Skip to main content

Sucking XML in Perl

I'm working on some XML stuff in Perl, and took quite some time to explore the available XML parsers in Perl. There are quite a lot of them, so choosing the right one isn't allways easy :


* XML::Twig looks quite interesting and powerfull, but has quit a steap learning curve due to the imo cumbersome interface, espacially the twighandler stuff. Not intended if you want to do something quickly in Perl, unless you have the Twig experience.


* XML::Simple seemed a good tool so I started implementing using this module, but the performance is horrible : it took 14 seconds to parse a document around 3500 lines big, which took me straight back to the drawing board.


* XML::Parser was close to what I wanted, but the output was too cluttered, certainly if you're working with more complicated XML files.


* XML::LibXML is a module specifically built to corner some of the performance issues of XML::Simple, but it was built around the Gnome XML libraries, which weren't available on the HP-UX 11.11i server.


* XML::Smart seemed a great and intuitive interface for my problem. Unfortunately it isn't available in the default Perlmods, this could not be used. As it had quite some dependancies, installing it on the server wasn't an option.


There are also the SAX modules, but they seem more stuff you want to use when you're working in framework related stuff, and the SAX thing seemed too much of a burden to carry around (the program wasn't that big after all...).

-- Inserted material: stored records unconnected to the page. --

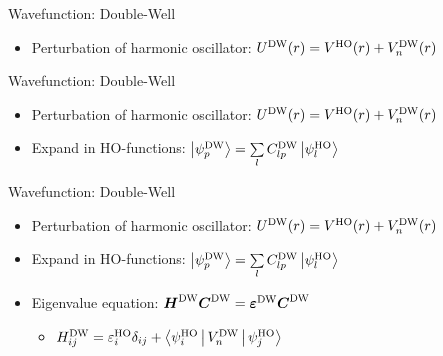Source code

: \documentclass[10pt, t, xcolor=dvipsnames]{beamer}
\begin{document}
\begin{frame}[fragile]{Wavefunction: Double-Well}
    \begin{itemize}
        \item Perturbation of harmonic oscillator: $U^{\text{DW}}(r) = V^{\text{HO}}(r) + V^{\text{DW}}_n(r)$
    \end{itemize}
\end{frame}

\begin{frame}[fragile]{Wavefunction: Double-Well}
    \begin{itemize}
        \item Perturbation of harmonic oscillator: $U^{\text{DW}}(r) = V^{\text{HO}}(r) + V^{\text{DW}}_n(r)$
        \item Expand in HO-functions: $\ket{\psi^{\text{DW}}_p} = \sum\limits_{l}C^{\text{DW}}_{lp}\ket{\psi^{\text{HO}}_l}$
    \end{itemize}
\end{frame}

\begin{frame}[fragile]{Wavefunction: Double-Well}
    \begin{itemize}
        \item Perturbation of harmonic oscillator: $U^{\text{DW}}(r) = V^{\text{HO}}(r) + V^{\text{DW}}_n(r)$
        \item Expand in HO-functions: $\ket{\psi^{\text{DW}}_p} = \sum\limits_{l}C^{\text{DW}}_{lp}\ket{\psi^{\text{HO}}_l}$
        \item Eigenvalue equation: $\bm{{H}}^{\text{DW}}\bm{{C}}^{\text{DW}} =
            \bm{{\varepsilon^{\text{DW}}}}\bm{{C}}^{\text{DW}}$
            \begin{itemize}
                \item $H^{\text{DW}}_{ij} = \varepsilon^{\text{HO}}_i\delta_{ij} +
                    \Braket{\psi^{\text{HO}}_i|V^{\text{DW}}_n|\psi^{\text{HO}}_j}$
            \end{itemize}
    \end{itemize}
\end{frame}
\end{document}
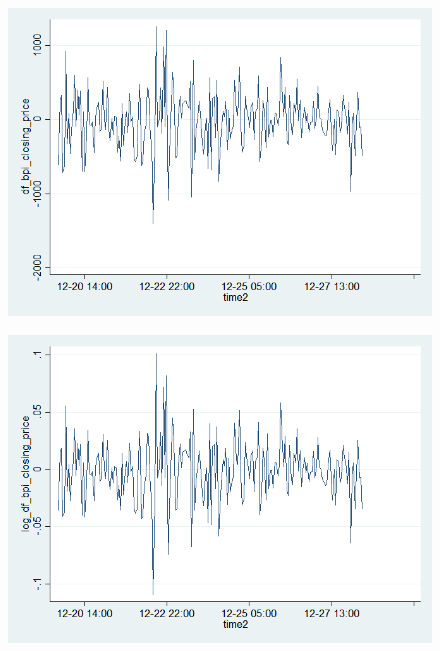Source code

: \documentclass[a4paper,american,12pt]{article}
\begin{document}
\begin{spacing}{1.2}
	\begin{figure}[H]
	\graphicspath{ {stata_export_graphs/} }
	\includegraphics[scale=0.45]{graph_plot_df_bpi.png}
	\end{figure}
	
	\begin{figure}[H]
	\graphicspath{ {stata_export_graphs/} }
	\includegraphics[scale=0.45]{graph_plot_log_df_bpi.png}
	\end{figure}
	
\clearpage


\end{spacing}
\end{document}
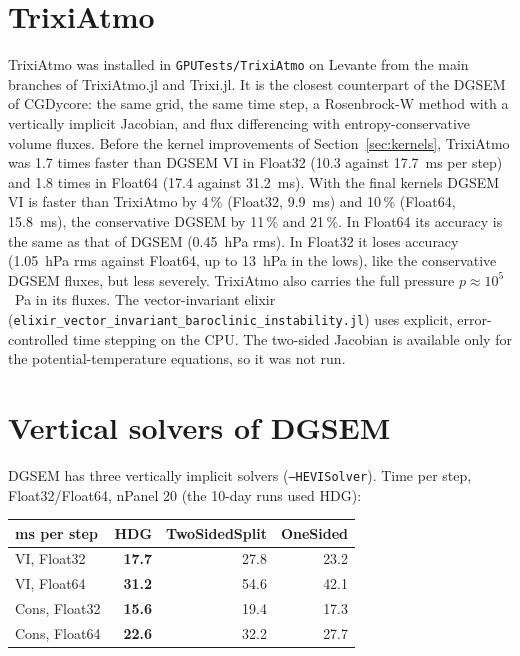 \documentclass[11pt,a4paper]{article}
\newcommand{\code}[1]{\texttt{#1}}
\begin{document}
\section{TrixiAtmo}

TrixiAtmo was installed in \code{GPUTests/TrixiAtmo} on Levante from the
main branches of TrixiAtmo.jl and Trixi.jl. It is the closest
counterpart of the DGSEM of CGDycore: the same grid, the same time step,
a Rosenbrock-W method with a vertically implicit Jacobian, and flux
differencing with entropy-conservative volume fluxes. Before the kernel
improvements of Section~\ref{sec:kernels}, TrixiAtmo was 1.7 times faster
than DGSEM VI in Float32 (10.3 against 17.7~ms per step) and 1.8 times in
Float64 (17.4 against 31.2~ms). With the final kernels DGSEM VI is faster
than TrixiAtmo by 4\,\% (Float32, 9.9~ms) and 10\,\% (Float64, 15.8~ms),
the conservative DGSEM by 11\,\% and 21\,\%. In Float64 its accuracy is the same as that of DGSEM
(0.45~hPa rms). In Float32 it loses accuracy (1.05~hPa rms
against Float64, up to 13~hPa in the lows), like the conservative DGSEM
fluxes, but less severely. TrixiAtmo also carries the full pressure
$p\approx10^5$~Pa in its fluxes. The vector-invariant elixir
(\code{elixir\_vector\_invariant\_baroclinic\_instability.jl}) uses explicit,
error-controlled time stepping on the CPU. The two-sided Jacobian is
available only for the potential-temperature equations, so it was not
run.

\section{Vertical solvers of DGSEM}

DGSEM has three vertically implicit solvers (\code{--HEVISolver}). Time
per step, Float32/Float64, nPanel 20 (the 10-day runs used HDG):

\begin{center}
\small
\begin{tabular}{lrrr}
\toprule
ms per step & HDG & TwoSidedSplit & OneSided \\
\midrule
VI, Float32   & \textbf{17.7} & 27.8 & 23.2 \\
VI, Float64   & \textbf{31.2} & 54.6 & 42.1 \\
Cons, Float32 & \textbf{15.6} & 19.4 & 17.3 \\
Cons, Float64 & \textbf{22.6} & 32.2 & 27.7 \\
\bottomrule
\end{tabular}
\end{center}
\end{document}
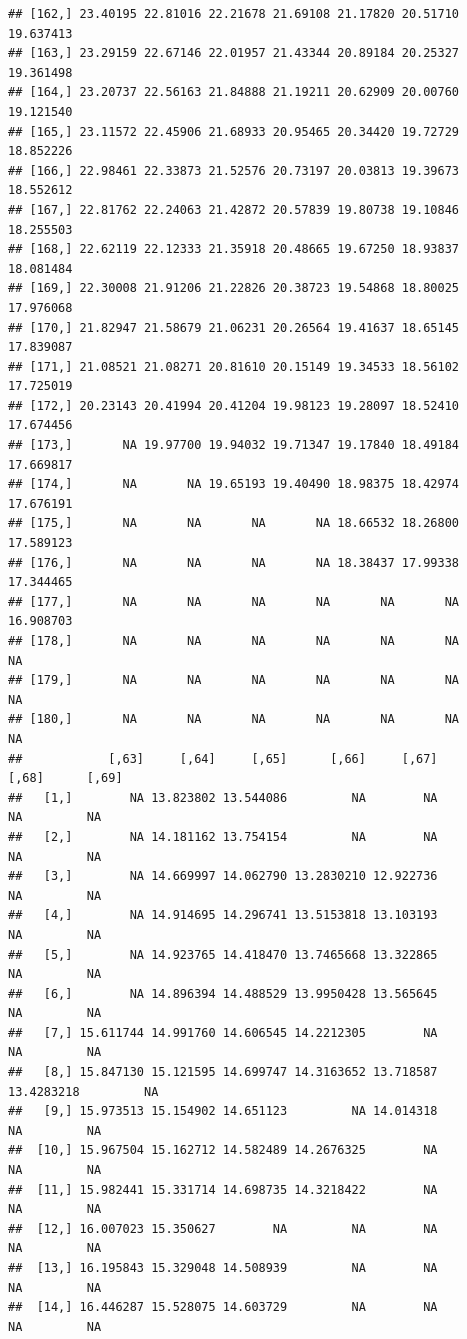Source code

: \documentclass{article}\usepackage[]{graphicx}\usepackage[]{color}
\makeatletter
\newenvironment{kframe}{%
 \def\at@end@of@kframe{}%
 \ifinner\ifhmode%
  \def\at@end@of@kframe{\end{minipage}}%
  \begin{minipage}{\columnwidth}%
 \fi\fi%
 \def\FrameCommand##1{\hskip\@totalleftmargin \hskip-\fboxsep
 \colorbox{shadecolor}{##1}\hskip-\fboxsep
     \hskip-\linewidth \hskip-\@totalleftmargin \hskip\columnwidth}%
 \MakeFramed {\advance\hsize-\width
   \@totalleftmargin\z@ \linewidth\hsize
   \@setminipage}}%
 {\par\unskip\endMakeFramed%
 \at@end@of@kframe}
\newenvironment{knitrout}{}{} %
\makeatother
\begin{document}
\begin{knitrout}
\begin{kframe}
\begin{verbatim}
## [162,] 23.40195 22.81016 22.21678 21.69108 21.17820 20.51710 19.637413
## [163,] 23.29159 22.67146 22.01957 21.43344 20.89184 20.25327 19.361498
## [164,] 23.20737 22.56163 21.84888 21.19211 20.62909 20.00760 19.121540
## [165,] 23.11572 22.45906 21.68933 20.95465 20.34420 19.72729 18.852226
## [166,] 22.98461 22.33873 21.52576 20.73197 20.03813 19.39673 18.552612
## [167,] 22.81762 22.24063 21.42872 20.57839 19.80738 19.10846 18.255503
## [168,] 22.62119 22.12333 21.35918 20.48665 19.67250 18.93837 18.081484
## [169,] 22.30008 21.91206 21.22826 20.38723 19.54868 18.80025 17.976068
## [170,] 21.82947 21.58679 21.06231 20.26564 19.41637 18.65145 17.839087
## [171,] 21.08521 21.08271 20.81610 20.15149 19.34533 18.56102 17.725019
## [172,] 20.23143 20.41994 20.41204 19.98123 19.28097 18.52410 17.674456
## [173,]       NA 19.97700 19.94032 19.71347 19.17840 18.49184 17.669817
## [174,]       NA       NA 19.65193 19.40490 18.98375 18.42974 17.676191
## [175,]       NA       NA       NA       NA 18.66532 18.26800 17.589123
## [176,]       NA       NA       NA       NA 18.38437 17.99338 17.344465
## [177,]       NA       NA       NA       NA       NA       NA 16.908703
## [178,]       NA       NA       NA       NA       NA       NA        NA
## [179,]       NA       NA       NA       NA       NA       NA        NA
## [180,]       NA       NA       NA       NA       NA       NA        NA
##            [,63]     [,64]     [,65]      [,66]     [,67]      [,68]      [,69]
##   [1,]        NA 13.823802 13.544086         NA        NA         NA         NA
##   [2,]        NA 14.181162 13.754154         NA        NA         NA         NA
##   [3,]        NA 14.669997 14.062790 13.2830210 12.922736         NA         NA
##   [4,]        NA 14.914695 14.296741 13.5153818 13.103193         NA         NA
##   [5,]        NA 14.923765 14.418470 13.7465668 13.322865         NA         NA
##   [6,]        NA 14.896394 14.488529 13.9950428 13.565645         NA         NA
##   [7,] 15.611744 14.991760 14.606545 14.2212305        NA         NA         NA
##   [8,] 15.847130 15.121595 14.699747 14.3163652 13.718587 13.4283218         NA
##   [9,] 15.973513 15.154902 14.651123         NA 14.014318         NA         NA
##  [10,] 15.967504 15.162712 14.582489 14.2676325        NA         NA         NA
##  [11,] 15.982441 15.331714 14.698735 14.3218422        NA         NA         NA
##  [12,] 16.007023 15.350627        NA         NA        NA         NA         NA
##  [13,] 16.195843 15.329048 14.508939         NA        NA         NA         NA
##  [14,] 16.446287 15.528075 14.603729         NA        NA         NA         NA

\end{verbatim}
\end{kframe}
\end{knitrout}
\end{document}

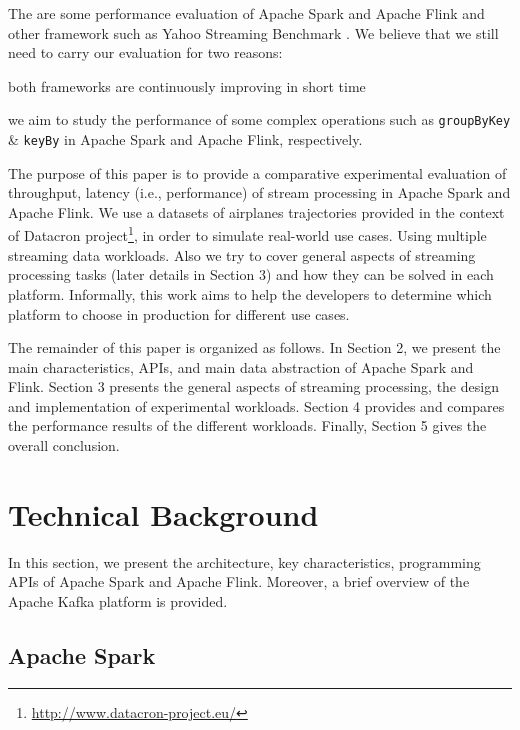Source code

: \documentclass[]{article}
\begin{document}
\par The are some performance evaluation of Apache Spark and Apache Flink and other framework such as Yahoo Streaming Benchmark \cite{yahoo}. We believe that we still need to carry our evaluation for two reasons: \begin{enumerate*}[label=(\roman*)]
\item both frameworks are continuously improving in short time 
\item we aim to study the performance of some complex operations such as \texttt{groupByKey} \& \texttt{keyBy} in Apache Spark and Apache Flink, respectively.
\end{enumerate*}

 

\par The purpose of this paper is to provide a comparative experimental evaluation of throughput, latency (i.e., performance) of stream processing in Apache Spark and Apache Flink. We use a datasets of airplanes trajectories provided in the context of Datacron project\footnote{\url{http://www.datacron-project.eu/}}, in order to simulate real-world use cases. Using multiple streaming data workloads. Also we try to cover general aspects of streaming processing tasks (later details in Section 3) and how they can be solved in each platform. Informally,  this work aims to help the developers to determine which platform to choose in production for different use cases. 


\par The remainder of this paper is organized as follows.
In Section 2, we present the main characteristics, APIs, and main data abstraction of Apache Spark and Flink. Section 3  presents the general aspects of streaming processing, the design and implementation of experimental workloads. Section 4
provides and compares the performance results of the different workloads. Finally, Section 5 gives the overall conclusion.

\section{Technical Background}
 In this section, we present the architecture, key characteristics, programming APIs  of Apache Spark and Apache Flink. Moreover, a brief overview of the Apache Kafka platform is  provided.

\subsection{Apache Spark}
\end{document}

So what did I do then ? As far as speed goes, the reality seems to be: a regexp-based, non-XML parser is going to be faster than a "close to the metal" parser (XML::Parser or XML::LibXML), which is going to be faster than a more convenient parser (XML::Simple, XML::Twig) which is going to be faster than a pipeline involving passing events througth various object-oriented layers (XML::SAX). So with that in mind, I implemented my own regexp based XML parser. It took to my surprise only half an hour to get it working, and was about 1500% faster than XML::Simple.